Ospite, in collegamento dalla Sapienza Università di Roma, il professor Giovanni Ruocco, associato di Pensiero politico della colonizzazione e della decolonizzazione, che ha tenuto una lezione sul tema ‘Razze in teoria: alle origini del pensiero razzista moderno’ a partire dal suo libro ‘Razze in teoria. La scienza politica di Gaetano Mosca nel discorso pubblico dell’800’, edito da Quodlibet Studio nel 2017. Ad aprire le riflessioni e portare i saluti da parte del corso di laurea Servizi Sociali la professoressa di Istituzioni di Diritto dell’Ateneo di Parma, Veronica Valenti.

Per il Comune di Parma era presente l’assessora alla Partecipazione e cooperazione internazionale, Daria Jacopozzi che ringrazia l’Università di Parma e la sua Terza Missione per permettere l’apertura a riflessioni e scoperte scientifiche per tutta la cittadinanza.

Foto di Medici Parma

 “Attorno alla parola ‘razza’, scritta all’articolo 3 della Costituzione italiana, che l’Assemblea costituente definiva ‘maledetta’, si sono mossi molti scienziati per chiederne la rimozione. – spiega Valenti – Essa assume tuttavia un valore politico e storico molto profondo, in quanto monito per le generazioni future sugli orrori e le tragedie commesse dal nazifascismo in suo nome; in Italia attraverso le leggi razziali del ’38 supportate da un pensiero pseudo scientifico dell’epoca, il Manifesto della Razza”.

La professoressa ricorda che Stati come la Francia hanno eliminato questa parola dalla loro Costituzione, mentre la Germania, dopo un lungo dibattito, ha deciso di conservarla per “non creare un ‘vuoto’, non essendoci altra parola che avesse medesimo valore storico e politico; ma anche per non indebolire il contesto storico che questa parola si porta dietro”.
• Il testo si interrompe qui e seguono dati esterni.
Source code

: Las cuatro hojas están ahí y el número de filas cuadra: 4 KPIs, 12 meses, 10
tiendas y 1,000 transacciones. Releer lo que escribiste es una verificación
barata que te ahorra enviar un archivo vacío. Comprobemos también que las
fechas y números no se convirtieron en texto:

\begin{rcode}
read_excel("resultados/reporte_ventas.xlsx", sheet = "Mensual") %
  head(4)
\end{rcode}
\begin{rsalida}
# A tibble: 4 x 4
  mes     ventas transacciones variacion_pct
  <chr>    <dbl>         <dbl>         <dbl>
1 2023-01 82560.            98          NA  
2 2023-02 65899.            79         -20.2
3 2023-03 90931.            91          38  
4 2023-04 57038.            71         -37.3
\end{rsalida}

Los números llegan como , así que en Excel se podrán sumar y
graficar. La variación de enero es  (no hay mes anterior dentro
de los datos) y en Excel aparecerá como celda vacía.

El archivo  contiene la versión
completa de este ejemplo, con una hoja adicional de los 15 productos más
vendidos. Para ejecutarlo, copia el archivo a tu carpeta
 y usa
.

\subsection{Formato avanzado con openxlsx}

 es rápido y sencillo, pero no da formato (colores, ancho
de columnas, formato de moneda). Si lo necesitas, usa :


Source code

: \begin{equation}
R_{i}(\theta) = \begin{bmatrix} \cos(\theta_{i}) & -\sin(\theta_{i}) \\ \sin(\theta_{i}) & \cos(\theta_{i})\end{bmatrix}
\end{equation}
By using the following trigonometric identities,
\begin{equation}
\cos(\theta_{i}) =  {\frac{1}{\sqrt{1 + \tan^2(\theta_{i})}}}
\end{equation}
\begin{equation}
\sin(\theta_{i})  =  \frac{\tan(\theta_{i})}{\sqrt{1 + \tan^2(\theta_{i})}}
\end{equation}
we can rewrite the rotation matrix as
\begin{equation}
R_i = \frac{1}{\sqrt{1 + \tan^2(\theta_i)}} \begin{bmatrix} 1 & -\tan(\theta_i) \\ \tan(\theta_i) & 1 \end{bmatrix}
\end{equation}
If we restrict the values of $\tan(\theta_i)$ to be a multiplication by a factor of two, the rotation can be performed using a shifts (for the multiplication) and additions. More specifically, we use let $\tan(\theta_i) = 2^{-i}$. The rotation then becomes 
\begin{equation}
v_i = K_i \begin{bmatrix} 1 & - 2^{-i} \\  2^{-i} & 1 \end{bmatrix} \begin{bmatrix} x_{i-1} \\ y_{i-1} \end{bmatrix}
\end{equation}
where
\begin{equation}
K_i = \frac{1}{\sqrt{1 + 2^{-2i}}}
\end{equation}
Pagnotta, moderatore dell’incontro, anticipa che il lavoro del professor Ruocco permette di entrare nei “meandri storici, culturali e politici, ma anche e soprattutto scientifici, che hanno permesso in epoca moderna in Occidente, il formarsi e il radicarsi di un pensiero razzista che ha trovato ampia diffusione fino a scoppiare in tutta la sua brutale efferatezza nell’Olocausto del popolo ebraico”.

Uno sguardo necessario sul passato per capire tuttavia il presente perché “il razzismo – continua Pagnotta – rappresenta un modo di rapportarsi con l’alterità in termini discriminatori ed escludenti sempre pronto ad emergere con la sua disumanità nella storia e nella società. Per questo motivo non bisogna mai abbassare la guardia, ed anzi bisogna impegnarsi tutti insieme a favorire occasioni e momenti culturali di confronto e di approfondimento aperti ai giovani e alla cittadinanza, in modo da creare consapevolezza su questo fenomeno per cercare di prevenirlo nelle sue conseguenze, spesso drammatiche”.

Il Seminario è stato organizzato dal prof. Fausto Pagnotta per l’ultima lezione del corso in Storia del pensiero politico all’interno del Corso di Laurea Magistrale in Programmazione e Gestione dei Servizi sociali del Dipartimento di Giurisprudenza Studî Politici e Internazionali. Foto di Medici Parma

I dati del razzismo in Italia

Omotransfobia, razzismo, abilismo, antisemitismo: sono alcune delle voci raccolte dall’Unar, l’Ufficio nazionale antidiscriminazioni razziali, che segnalano il clima di violenza sociale.

Pagnotta illustra alcuni dati: “Dai 913 episodi di discriminazione del 2020 siamo passati a 1379 del 2021. Al primo posto ci sono motivi etnico razziali: nel 2021 sono stati 709 i casi, nel 2020 erano 545. Di queste, 499 vittime sono straniere. Sono 137 le persone aggredite per il colore della pelle. E le parole usate fanno parte di un copione rigido e ripetitivo proprio del vocabolario razzista”.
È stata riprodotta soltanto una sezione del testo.